## [Task item]
Find the lines in the records below that contain "https", and report each of them.

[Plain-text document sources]
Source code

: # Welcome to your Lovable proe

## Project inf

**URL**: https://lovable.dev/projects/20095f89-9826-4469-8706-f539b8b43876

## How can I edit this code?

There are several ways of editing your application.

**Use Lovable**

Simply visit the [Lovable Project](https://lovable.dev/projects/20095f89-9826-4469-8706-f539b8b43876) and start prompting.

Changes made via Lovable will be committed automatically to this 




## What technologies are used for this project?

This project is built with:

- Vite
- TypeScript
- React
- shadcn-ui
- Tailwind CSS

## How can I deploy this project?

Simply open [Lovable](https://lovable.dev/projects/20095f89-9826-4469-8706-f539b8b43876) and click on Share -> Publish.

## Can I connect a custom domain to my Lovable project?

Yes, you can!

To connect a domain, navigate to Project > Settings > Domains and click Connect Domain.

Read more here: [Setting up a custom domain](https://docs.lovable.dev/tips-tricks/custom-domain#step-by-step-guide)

## [Response area]
**URL**: https://lovable.dev/projects/20095f89-9826-4469-8706-f539b8b43876
Simply visit the [Lovable Project](https://lovable.dev/projects/20095f89-9826-4469-8706-f539b8b43876) and start prompting.
Simply open [Lovable](https://lovable.dev/projects/20095f89-9826-4469-8706-f539b8b43876) and click on Share -> Publish.
Read more here: [Setting up a custom domain](https://docs.lovable.dev/tips-tricks/custom-domain#step-by-step-guide)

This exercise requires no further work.